Kehoe P G, Williams H, Holmans P, Wilcock G, Cairns N J, Neal J, Owen M J
Neuropsychiatric Genetics Unit, Division of Psychological Medicine, University of Wales College of Medicine, Heath Park, Cardiff, UK.
J Med Genet. 1998 Dec;35(12):1034-5. doi: 10.1136/jmg.35.12.1034.
Previous work has shown an association between the K variant of the butyrylcholinesterase (BCHE) gene and Alzheimer's disease (AD) in patients carrying the epsilon4 allele of ApoE. We attempted to replicate this finding in 181 UK white AD cases and 71 controls. No difference was found in BCHE-K genotypes (p=0.75) or alleles (p=0.70) between patients and controls. Moreover, despite a significant excess of ApoE epsilon4 in patients versus controls (p<0.0001), we found no evidence to support previous reports of an interaction between ApoE and BCHE-K (chi2=1.49, df=4, p=0.83).

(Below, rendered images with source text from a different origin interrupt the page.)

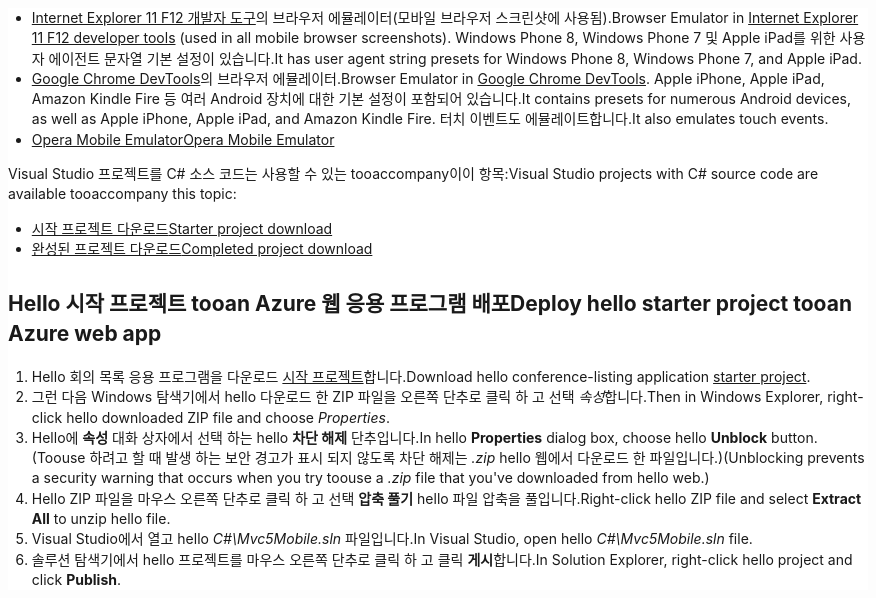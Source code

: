 * <span data-ttu-id="e7190-126">[Internet Explorer 11 F12 개발자 도구][EmulatorIE11]의 브라우저 에뮬레이터(모바일 브라우저 스크린샷에 사용됨).</span><span class="sxs-lookup"><span data-stu-id="e7190-126">Browser Emulator in [Internet Explorer 11 F12 developer tools][EmulatorIE11] (used in all mobile browser screenshots).</span></span> <span data-ttu-id="e7190-127">Windows Phone 8, Windows Phone 7 및 Apple iPad를 위한 사용자 에이전트 문자열 기본 설정이 있습니다.</span><span class="sxs-lookup"><span data-stu-id="e7190-127">It has user agent string presets for Windows Phone 8, Windows Phone 7, and Apple iPad.</span></span>
* <span data-ttu-id="e7190-128">[Google Chrome DevTools][EmulatorChrome]의 브라우저 에뮬레이터.</span><span class="sxs-lookup"><span data-stu-id="e7190-128">Browser Emulator in [Google Chrome DevTools][EmulatorChrome].</span></span> <span data-ttu-id="e7190-129">Apple iPhone, Apple iPad, Amazon Kindle Fire 등 여러 Android 장치에 대한 기본 설정이 포함되어 있습니다.</span><span class="sxs-lookup"><span data-stu-id="e7190-129">It contains presets for numerous Android devices, as well as Apple iPhone, Apple iPad, and Amazon Kindle Fire.</span></span> <span data-ttu-id="e7190-130">터치 이벤트도 에뮬레이트합니다.</span><span class="sxs-lookup"><span data-stu-id="e7190-130">It also emulates touch events.</span></span>
* <span data-ttu-id="e7190-131">[Opera Mobile Emulator][EmulatorOpera]</span><span class="sxs-lookup"><span data-stu-id="e7190-131">[Opera Mobile Emulator][EmulatorOpera]</span></span>

<span data-ttu-id="e7190-132">Visual Studio 프로젝트를 C\# 소스 코드는 사용할 수 있는 tooaccompany이이 항목:</span><span class="sxs-lookup"><span data-stu-id="e7190-132">Visual Studio projects with C\# source code are available tooaccompany this topic:</span></span>

* <span data-ttu-id="e7190-133">[시작 프로젝트 다운로드][StarterProject]</span><span class="sxs-lookup"><span data-stu-id="e7190-133">[Starter project download][StarterProject]</span></span>
* <span data-ttu-id="e7190-134">[완성된 프로젝트 다운로드][CompletedProject]</span><span class="sxs-lookup"><span data-stu-id="e7190-134">[Completed project download][CompletedProject]</span></span>

## <span data-ttu-id="e7190-135"><a name="bkmk_DeployStarterProject"></a>Hello 시작 프로젝트 tooan Azure 웹 응용 프로그램 배포</span><span class="sxs-lookup"><span data-stu-id="e7190-135"><a name="bkmk_DeployStarterProject"></a>Deploy hello starter project tooan Azure web app</span></span>
1. <span data-ttu-id="e7190-136">Hello 회의 목록 응용 프로그램을 다운로드 [시작 프로젝트][StarterProject]합니다.</span><span class="sxs-lookup"><span data-stu-id="e7190-136">Download hello conference-listing application [starter project][StarterProject].</span></span>
2. <span data-ttu-id="e7190-137">그런 다음 Windows 탐색기에서 hello 다운로드 한 ZIP 파일을 오른쪽 단추로 클릭 하 고 선택 *속성*합니다.</span><span class="sxs-lookup"><span data-stu-id="e7190-137">Then in Windows Explorer, right-click hello downloaded ZIP file and choose *Properties*.</span></span>
3. <span data-ttu-id="e7190-138">Hello에 **속성** 대화 상자에서 선택 하는 hello **차단 해제** 단추입니다.</span><span class="sxs-lookup"><span data-stu-id="e7190-138">In hello **Properties** dialog box, choose hello **Unblock** button.</span></span> <span data-ttu-id="e7190-139">(Toouse 하려고 할 때 발생 하는 보안 경고가 표시 되지 않도록 차단 해제는 *.zip* hello 웹에서 다운로드 한 파일입니다.)</span><span class="sxs-lookup"><span data-stu-id="e7190-139">(Unblocking prevents a security warning that occurs when you try toouse a *.zip* file that you've downloaded from hello web.)</span></span>
4. <span data-ttu-id="e7190-140">Hello ZIP 파일을 마우스 오른쪽 단추로 클릭 하 고 선택 **압축 풀기** hello 파일 압축을 풀입니다.</span><span class="sxs-lookup"><span data-stu-id="e7190-140">Right-click hello ZIP file and select **Extract All** to unzip hello file.</span></span> 
5. <span data-ttu-id="e7190-141">Visual Studio에서 열고 hello *C#\Mvc5Mobile.sln* 파일입니다.</span><span class="sxs-lookup"><span data-stu-id="e7190-141">In Visual Studio, open hello *C#\Mvc5Mobile.sln* file.</span></span>
6. <span data-ttu-id="e7190-142">솔루션 탐색기에서 hello 프로젝트를 마우스 오른쪽 단추로 클릭 하 고 클릭 **게시**합니다.</span><span class="sxs-lookup"><span data-stu-id="e7190-142">In Solution Explorer, right-click hello project and click **Publish**.</span></span>
   

[Deploy hello starter project tooan Azure web app]: #bkmk_DeployStarterProject
[Bootstrap CSS Framework]: #bkmk_bootstrap
[Override hello Views, Layouts, and Partial Views]: #bkmk_overrideviews
[Improve hello Speakers List]: #bkmk_Improvespeakerslist
[Improve hello Tags List]: #bkmk_improvetags
[Improve hello Dates List]: #bkmk_improvedates
[Improve hello SessionsTable View]: #bkmk_improvesessionstable
[Improve hello SessionByCode View]: #bkmk_improvesessionbycode
[Visual Studio Express 2013]: http://www.visualstudio.com/downloads/download-visual-studio-vs#d-express-web
[Visual Studio 2015]: https://www.visualstudio.com/downloads/download-visual-studio-vs
[AzureSDKVs2013]: http://go.microsoft.com/fwlink/p/?linkid=323510&clcid=0x409
[Fiddler]: http://www.fiddler2.com/fiddler2/
[EmulatorIE11]: http://msdn.microsoft.com/library/ie/dn255001.aspx
[EmulatorChrome]: https://developers.google.com/chrome-developer-tools/docs/mobile-emulation
[EmulatorOpera]: http://www.opera.com/developer/tools/mobile/
[StarterProject]: http://go.microsoft.com/fwlink/?LinkID=398780&clcid=0x409
[CompletedProject]: http://go.microsoft.com/fwlink/?LinkID=398781&clcid=0x409
[BootstrapSite]: http://getbootstrap.com/
[WebPIAzureSdk23NetVS13]: ./media/web-sites-dotnet-deploy-aspnet-mvc-mobile-app/WebPIAzureSdk23NetVS13.png
[linked list group]: http://getbootstrap.com/components/#list-group-linked
[glyphicon]: http://getbootstrap.com/components/#glyphicons
[panels]: http://getbootstrap.com/components/#panels
[custom linked list group]: http://getbootstrap.com/components/#list-group-custom-content
[grid system]: http://getbootstrap.com/css/#grid
[responsive utilities]: http://getbootstrap.com/css/#responsive-utilities
[Official Bootstrap Blog]: http://blog.getbootstrap.com/
[Twitter Bootstrap Tutorial from Tutorial Republic]: http://www.tutorialrepublic.com/twitter-bootstrap-tutorial/
[hello Bootstrap Playground]: http://www.bootply.com/
[W3C Recommendation Mobile Web Application Best Practices]: http://www.w3.org/TR/mwabp/
[W3C Candidate Recommendation for media queries]: http://www.w3.org/TR/css3-mediaqueries/
[DeployClickPublish]: ./media/web-sites-dotnet-deploy-aspnet-mvc-mobile-app/deploy-to-azure-website-1.png
[DeployClickWebSites]: ./media/web-sites-dotnet-deploy-aspnet-mvc-mobile-app/deploy-to-azure-website-2.png
[DeploySignIn]: ./media/web-sites-dotnet-deploy-aspnet-mvc-mobile-app/deploy-to-azure-website-3.png
[DeployUsername]: ./media/web-sites-dotnet-deploy-aspnet-mvc-mobile-app/deploy-to-azure-website-4.png
[DeployPassword]: ./media/web-sites-dotnet-deploy-aspnet-mvc-mobile-app/deploy-to-azure-website-5.png
[DeployNewWebsite]: ./media/web-sites-dotnet-deploy-aspnet-mvc-mobile-app/deploy-to-azure-website-6.png
[DeploySiteSettings]: ./media/web-sites-dotnet-deploy-aspnet-mvc-mobile-app/deploy-to-azure-website-7.png
[DeployPublishSite]: ./media/web-sites-dotnet-deploy-aspnet-mvc-mobile-app/deploy-to-azure-website-8.png
[MobileHomePage]: ./media/web-sites-dotnet-deploy-aspnet-mvc-mobile-app/mobile-home-page.png
[FixedSessionsByTag]: ./media/web-sites-dotnet-deploy-aspnet-mvc-mobile-app/SessionsByTag-ASP.NET-Fixed.png
[AllTags]: ./media/web-sites-dotnet-deploy-aspnet-mvc-mobile-app/AllTags.png
[SessionsByTagASP.NET]: ./media/web-sites-dotnet-deploy-aspnet-mvc-mobile-app/SessionsByTag-ASP.NET.png
[SessionsByTagASP.NETNoBootstrap]: ./media/web-sites-dotnet-deploy-aspnet-mvc-mobile-app/SessionsByTag-ASP.NET-NoBootstrap.png
[AllTagsMobile_LayoutMobile]: ./media/web-sites-dotnet-deploy-aspnet-mvc-mobile-app/AllTagsMobile-_LayoutMobile.png
[AllTagsMobile_LayoutMobileDesktop]: ./media/web-sites-dotnet-deploy-aspnet-mvc-mobile-app/AllTagsMobile-_LayoutMobile-Desktop.png
[ResolveDefaultDisplayMode]: ./media/web-sites-dotnet-deploy-aspnet-mvc-mobile-app/Resolve-DefaultDisplayMode.png
[AllTagsIPhone_LayoutIPhone]: ./media/web-sites-dotnet-deploy-aspnet-mvc-mobile-app/AllTagsIPhone-_LayoutIPhone.png
[AllSpeakers_LayoutMobile]: ./media/web-sites-dotnet-deploy-aspnet-mvc-mobile-app/AllSpeakers-_LayoutMobile.png
[AllSpeakers_LayoutMobileOverridden]: ./media/web-sites-dotnet-deploy-aspnet-mvc-mobile-app/AllSpeakers-_LayoutMobile-Overridden.png
[AllSpeakersFixed]: ./media/web-sites-dotnet-deploy-aspnet-mvc-mobile-app/AllSpeakers-Fixed.png
[AllSpeakersFixedDesktop]: ./media/web-sites-dotnet-deploy-aspnet-mvc-mobile-app/AllSpeakers-Fixed-Desktop.png
[AllSpeakersFixedSearchBySC]: ./media/web-sites-dotnet-deploy-aspnet-mvc-mobile-app/AllSpeakers-Fixed-SearchBySC.png
[AllTagsFixedDesktop]: ./media/web-sites-dotnet-deploy-aspnet-mvc-mobile-app/AllTags-Fixed-Desktop.png 
[AllTagsFixed]: ./media/web-sites-dotnet-deploy-aspnet-mvc-mobile-app/AllTags-Fixed.png
[AllDatesFixed]: ./media/web-sites-dotnet-deploy-aspnet-mvc-mobile-app/AllDates-Fixed.png
[AllDatesFixed2]: ./media/web-sites-dotnet-deploy-aspnet-mvc-mobile-app/AllDates-Fixed2.png
[AllDatesFixed2Desktop]: ./media/web-sites-dotnet-deploy-aspnet-mvc-mobile-app/AllDates-Fixed2-Desktop.png
[AllTagsFixedSearchByASP]: ./media/web-sites-dotnet-deploy-aspnet-mvc-mobile-app/AllTags-Fixed-SearchByASP.png
[SessionsTableTagASP.NET]: ./media/web-sites-dotnet-deploy-aspnet-mvc-mobile-app/SessionsTable-Tag-ASP.NET.png
[SessionsTableFixedTagASP.NETDesktop]: ./media/web-sites-dotnet-deploy-aspnet-mvc-mobile-app/SessionsTable-Fixed-Tag-ASP.NET-Desktop.png
[SessionByCode3-644]: ./media/web-sites-dotnet-deploy-aspnet-mvc-mobile-app/SessionByCode-3-644.png
[SessionByCodeFixed3-644]: ./media/web-sites-dotnet-deploy-aspnet-mvc-mobile-app/SessionByCode-Fixed-3-644.png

先前的研究表明,在携带载脂蛋白E(ApoE)ε4等位基因的患者中,丁酰胆碱酯酶(BCHE)基因的K变体与阿尔茨海默病(AD)之间存在关联。我们试图在181例英国白人AD病例和71例对照中重复这一发现。患者和对照之间在BCHE-K基因型(p=0.75)或等位基因(p=0.70)方面未发现差异。此外,尽管患者中的ApoE ε4显著多于对照(p<0.0001),但我们没有发现证据支持先前关于ApoE与BCHE-K之间相互作用的报道(χ2=1.49,自由度=4,p=0.83)。